Stored dataset items

• • •

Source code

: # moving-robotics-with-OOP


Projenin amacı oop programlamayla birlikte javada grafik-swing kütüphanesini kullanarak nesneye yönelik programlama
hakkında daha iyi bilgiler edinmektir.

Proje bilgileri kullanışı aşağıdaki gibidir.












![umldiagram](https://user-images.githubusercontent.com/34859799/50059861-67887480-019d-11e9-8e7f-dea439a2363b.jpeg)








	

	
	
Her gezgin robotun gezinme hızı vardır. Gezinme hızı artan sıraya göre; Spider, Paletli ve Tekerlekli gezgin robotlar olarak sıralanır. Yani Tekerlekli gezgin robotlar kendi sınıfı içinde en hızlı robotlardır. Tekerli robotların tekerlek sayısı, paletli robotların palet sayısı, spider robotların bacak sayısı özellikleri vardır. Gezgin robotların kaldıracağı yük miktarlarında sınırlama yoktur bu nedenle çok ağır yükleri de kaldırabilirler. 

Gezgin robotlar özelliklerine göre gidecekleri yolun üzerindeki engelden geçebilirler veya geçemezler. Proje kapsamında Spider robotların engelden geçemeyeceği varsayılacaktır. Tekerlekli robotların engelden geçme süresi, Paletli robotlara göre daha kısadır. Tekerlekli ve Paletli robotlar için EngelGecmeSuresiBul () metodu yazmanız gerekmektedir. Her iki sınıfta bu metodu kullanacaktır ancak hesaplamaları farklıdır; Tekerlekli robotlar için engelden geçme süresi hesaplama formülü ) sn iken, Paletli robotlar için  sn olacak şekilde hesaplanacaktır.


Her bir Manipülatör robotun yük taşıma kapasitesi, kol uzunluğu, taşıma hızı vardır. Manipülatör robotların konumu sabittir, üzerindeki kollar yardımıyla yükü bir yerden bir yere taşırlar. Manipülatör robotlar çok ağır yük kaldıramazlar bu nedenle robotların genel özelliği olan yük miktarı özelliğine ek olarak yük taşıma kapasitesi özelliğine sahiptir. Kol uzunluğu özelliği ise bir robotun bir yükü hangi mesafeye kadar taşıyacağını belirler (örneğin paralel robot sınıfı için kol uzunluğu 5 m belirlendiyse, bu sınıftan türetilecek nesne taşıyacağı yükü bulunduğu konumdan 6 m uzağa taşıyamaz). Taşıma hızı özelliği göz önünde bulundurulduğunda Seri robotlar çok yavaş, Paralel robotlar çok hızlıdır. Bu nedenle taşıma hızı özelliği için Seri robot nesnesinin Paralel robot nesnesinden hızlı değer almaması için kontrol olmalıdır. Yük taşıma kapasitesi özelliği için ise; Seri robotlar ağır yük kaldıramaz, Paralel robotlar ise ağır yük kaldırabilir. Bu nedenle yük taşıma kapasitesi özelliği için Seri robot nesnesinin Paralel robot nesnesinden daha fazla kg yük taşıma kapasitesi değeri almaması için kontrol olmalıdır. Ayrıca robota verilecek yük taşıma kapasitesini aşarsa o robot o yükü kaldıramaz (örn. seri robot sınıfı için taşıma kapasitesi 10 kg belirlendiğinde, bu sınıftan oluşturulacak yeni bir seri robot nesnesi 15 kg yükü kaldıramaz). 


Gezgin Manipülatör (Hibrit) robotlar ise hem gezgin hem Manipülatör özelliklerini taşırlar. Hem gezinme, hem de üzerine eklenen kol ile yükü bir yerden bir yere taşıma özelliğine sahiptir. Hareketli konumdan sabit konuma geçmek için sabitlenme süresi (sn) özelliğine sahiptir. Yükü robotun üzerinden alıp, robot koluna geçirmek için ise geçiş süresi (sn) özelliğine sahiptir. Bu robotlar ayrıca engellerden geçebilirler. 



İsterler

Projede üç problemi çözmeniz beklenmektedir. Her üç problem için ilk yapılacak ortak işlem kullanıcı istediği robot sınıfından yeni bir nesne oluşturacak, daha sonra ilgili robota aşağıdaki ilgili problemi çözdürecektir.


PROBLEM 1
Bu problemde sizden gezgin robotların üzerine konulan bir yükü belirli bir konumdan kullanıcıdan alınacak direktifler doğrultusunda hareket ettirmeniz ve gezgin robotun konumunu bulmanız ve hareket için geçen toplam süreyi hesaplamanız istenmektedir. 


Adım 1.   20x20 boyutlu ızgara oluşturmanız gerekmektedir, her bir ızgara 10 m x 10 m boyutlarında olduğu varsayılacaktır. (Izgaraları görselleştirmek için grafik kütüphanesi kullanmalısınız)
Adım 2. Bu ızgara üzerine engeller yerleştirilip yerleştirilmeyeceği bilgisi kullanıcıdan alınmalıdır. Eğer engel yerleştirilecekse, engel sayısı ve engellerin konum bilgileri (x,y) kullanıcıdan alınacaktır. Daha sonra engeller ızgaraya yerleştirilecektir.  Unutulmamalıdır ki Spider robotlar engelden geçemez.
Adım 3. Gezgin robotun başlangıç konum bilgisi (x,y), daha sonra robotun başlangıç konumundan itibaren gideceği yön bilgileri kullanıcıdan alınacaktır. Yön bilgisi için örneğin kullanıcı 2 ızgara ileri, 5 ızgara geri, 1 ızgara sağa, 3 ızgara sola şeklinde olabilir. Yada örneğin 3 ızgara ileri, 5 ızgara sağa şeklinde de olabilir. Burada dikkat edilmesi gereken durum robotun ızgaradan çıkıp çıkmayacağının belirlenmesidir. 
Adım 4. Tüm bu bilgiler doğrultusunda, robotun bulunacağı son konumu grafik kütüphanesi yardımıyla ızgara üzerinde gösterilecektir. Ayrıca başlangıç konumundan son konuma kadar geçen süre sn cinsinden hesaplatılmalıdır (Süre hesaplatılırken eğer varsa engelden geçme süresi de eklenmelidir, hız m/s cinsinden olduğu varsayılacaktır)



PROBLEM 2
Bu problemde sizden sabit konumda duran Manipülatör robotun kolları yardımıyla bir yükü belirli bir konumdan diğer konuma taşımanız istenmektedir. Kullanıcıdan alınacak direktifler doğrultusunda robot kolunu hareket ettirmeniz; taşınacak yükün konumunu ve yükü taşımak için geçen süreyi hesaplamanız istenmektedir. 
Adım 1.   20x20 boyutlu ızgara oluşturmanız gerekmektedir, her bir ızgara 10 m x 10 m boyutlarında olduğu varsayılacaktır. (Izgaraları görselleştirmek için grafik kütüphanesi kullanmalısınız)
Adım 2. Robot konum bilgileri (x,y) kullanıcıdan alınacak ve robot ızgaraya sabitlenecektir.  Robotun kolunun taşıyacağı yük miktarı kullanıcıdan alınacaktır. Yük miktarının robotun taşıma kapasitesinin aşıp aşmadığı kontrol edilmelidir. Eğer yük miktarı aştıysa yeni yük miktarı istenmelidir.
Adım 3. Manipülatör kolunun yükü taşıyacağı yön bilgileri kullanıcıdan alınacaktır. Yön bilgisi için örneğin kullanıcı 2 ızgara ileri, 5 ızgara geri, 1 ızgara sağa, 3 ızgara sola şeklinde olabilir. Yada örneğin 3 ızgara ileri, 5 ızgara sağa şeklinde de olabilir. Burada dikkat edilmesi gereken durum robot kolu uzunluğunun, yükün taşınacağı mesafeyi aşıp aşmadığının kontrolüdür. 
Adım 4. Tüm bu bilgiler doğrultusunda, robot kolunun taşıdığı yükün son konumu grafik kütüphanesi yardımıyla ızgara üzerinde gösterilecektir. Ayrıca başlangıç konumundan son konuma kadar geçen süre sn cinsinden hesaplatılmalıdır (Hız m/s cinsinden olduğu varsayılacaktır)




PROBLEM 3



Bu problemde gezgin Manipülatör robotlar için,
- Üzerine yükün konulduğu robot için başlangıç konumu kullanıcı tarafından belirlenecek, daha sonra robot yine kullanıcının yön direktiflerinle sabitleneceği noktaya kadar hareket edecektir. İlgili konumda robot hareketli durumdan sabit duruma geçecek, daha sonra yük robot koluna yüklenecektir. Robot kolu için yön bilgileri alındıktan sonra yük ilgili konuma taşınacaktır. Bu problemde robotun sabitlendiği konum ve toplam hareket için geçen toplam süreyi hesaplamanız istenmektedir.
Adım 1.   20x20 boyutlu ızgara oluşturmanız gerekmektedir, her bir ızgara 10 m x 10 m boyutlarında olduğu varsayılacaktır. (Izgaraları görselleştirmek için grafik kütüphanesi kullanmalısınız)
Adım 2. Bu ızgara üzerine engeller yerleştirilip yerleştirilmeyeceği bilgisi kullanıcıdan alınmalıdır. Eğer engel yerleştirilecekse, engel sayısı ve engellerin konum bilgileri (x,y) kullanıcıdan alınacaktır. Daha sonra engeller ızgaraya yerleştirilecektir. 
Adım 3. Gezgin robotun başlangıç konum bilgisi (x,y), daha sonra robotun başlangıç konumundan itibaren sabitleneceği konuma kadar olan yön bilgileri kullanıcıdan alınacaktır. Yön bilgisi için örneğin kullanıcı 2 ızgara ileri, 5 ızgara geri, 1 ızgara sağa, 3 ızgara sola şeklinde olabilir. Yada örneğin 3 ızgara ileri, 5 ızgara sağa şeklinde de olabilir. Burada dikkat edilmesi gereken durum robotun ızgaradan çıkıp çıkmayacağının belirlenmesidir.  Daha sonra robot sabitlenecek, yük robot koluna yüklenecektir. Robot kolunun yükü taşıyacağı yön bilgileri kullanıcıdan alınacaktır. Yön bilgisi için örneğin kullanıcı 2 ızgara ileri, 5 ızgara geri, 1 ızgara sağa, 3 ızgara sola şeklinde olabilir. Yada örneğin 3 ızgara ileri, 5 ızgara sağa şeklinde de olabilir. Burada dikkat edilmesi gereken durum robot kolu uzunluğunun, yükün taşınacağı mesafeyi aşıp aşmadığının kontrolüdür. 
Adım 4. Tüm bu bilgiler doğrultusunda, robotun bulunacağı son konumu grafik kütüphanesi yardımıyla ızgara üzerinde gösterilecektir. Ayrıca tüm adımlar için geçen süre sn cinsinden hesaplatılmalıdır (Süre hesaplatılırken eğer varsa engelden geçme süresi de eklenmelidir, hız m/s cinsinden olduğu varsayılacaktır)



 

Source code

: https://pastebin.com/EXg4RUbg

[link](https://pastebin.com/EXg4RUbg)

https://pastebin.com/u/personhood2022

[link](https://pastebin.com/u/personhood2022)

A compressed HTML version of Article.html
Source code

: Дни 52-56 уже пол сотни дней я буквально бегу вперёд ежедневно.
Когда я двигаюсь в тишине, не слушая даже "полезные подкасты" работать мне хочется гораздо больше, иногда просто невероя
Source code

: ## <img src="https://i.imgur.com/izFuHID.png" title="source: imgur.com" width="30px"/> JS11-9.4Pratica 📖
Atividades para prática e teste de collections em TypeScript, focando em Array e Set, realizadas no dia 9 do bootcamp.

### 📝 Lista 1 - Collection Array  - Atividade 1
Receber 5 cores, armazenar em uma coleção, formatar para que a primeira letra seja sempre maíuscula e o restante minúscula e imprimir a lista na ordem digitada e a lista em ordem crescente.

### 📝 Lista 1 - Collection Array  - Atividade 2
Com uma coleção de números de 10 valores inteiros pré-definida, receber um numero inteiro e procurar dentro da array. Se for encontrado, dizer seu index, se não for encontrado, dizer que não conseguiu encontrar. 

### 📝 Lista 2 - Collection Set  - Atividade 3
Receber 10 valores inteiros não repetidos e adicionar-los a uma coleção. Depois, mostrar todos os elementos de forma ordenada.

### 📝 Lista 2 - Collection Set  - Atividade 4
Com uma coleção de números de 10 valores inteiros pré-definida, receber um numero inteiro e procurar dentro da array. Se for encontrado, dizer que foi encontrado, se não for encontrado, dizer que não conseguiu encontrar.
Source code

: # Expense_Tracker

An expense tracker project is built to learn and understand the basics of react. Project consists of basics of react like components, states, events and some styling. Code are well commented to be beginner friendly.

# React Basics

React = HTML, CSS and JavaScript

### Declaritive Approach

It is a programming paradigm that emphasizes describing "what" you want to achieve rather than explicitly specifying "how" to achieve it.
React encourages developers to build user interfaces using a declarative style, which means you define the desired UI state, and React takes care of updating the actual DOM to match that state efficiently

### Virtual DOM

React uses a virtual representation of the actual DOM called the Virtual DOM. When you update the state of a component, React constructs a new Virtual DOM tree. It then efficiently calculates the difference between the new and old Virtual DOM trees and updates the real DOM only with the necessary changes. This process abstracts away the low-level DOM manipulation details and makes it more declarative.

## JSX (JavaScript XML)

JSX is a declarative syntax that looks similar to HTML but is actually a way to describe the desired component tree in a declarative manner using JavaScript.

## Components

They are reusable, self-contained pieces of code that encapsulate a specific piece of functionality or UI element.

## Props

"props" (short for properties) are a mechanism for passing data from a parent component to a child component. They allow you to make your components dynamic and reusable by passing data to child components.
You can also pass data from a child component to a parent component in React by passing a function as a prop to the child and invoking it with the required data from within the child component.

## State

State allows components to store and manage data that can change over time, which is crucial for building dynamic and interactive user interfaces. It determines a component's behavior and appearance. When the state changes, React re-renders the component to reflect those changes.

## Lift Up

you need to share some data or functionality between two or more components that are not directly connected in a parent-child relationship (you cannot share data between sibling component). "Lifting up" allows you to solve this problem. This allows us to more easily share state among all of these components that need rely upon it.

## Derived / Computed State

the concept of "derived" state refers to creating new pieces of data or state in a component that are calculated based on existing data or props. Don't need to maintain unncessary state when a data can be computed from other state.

• • •

How to complete this task →
Once you find the line with "[link](https://pastebin.com/EXg4RUbg)" above, print it and every line after it up to and including the line with "encontrado, dizer seu", exactly as written and nothing else.

Reply →
[link](https://pastebin.com/EXg4RUbg)

https://pastebin.com/u/personhood2022

[link](https://pastebin.com/u/personhood2022)

A compressed HTML version of Article.html
Source code

: Дни 52-56 уже пол сотни дней я буквально бегу вперёд ежедневно.
Когда я двигаюсь в тишине, не слушая даже "полезные подкасты" работать мне хочется гораздо больше, иногда просто невероя
Source code

: ## <img src="https://i.imgur.com/izFuHID.png" title="source: imgur.com" width="30px"/> JS11-9.4Pratica 📖
Atividades para prática e teste de collections em TypeScript, focando em Array e Set, realizadas no dia 9 do bootcamp.

### 📝 Lista 1 - Collection Array  - Atividade 1
Receber 5 cores, armazenar em uma coleção, formatar para que a primeira letra seja sempre maíuscula e o restante minúscula e imprimir a lista na ordem digitada e a lista em ordem crescente.

### 📝 Lista 1 - Collection Array  - Atividade 2
Com uma coleção de números de 10 valores inteiros pré-definida, receber um numero inteiro e procurar dentro da array. Se for encontrado, dizer seu index, se não for encontrado, dizer que não conseguiu encontrar. 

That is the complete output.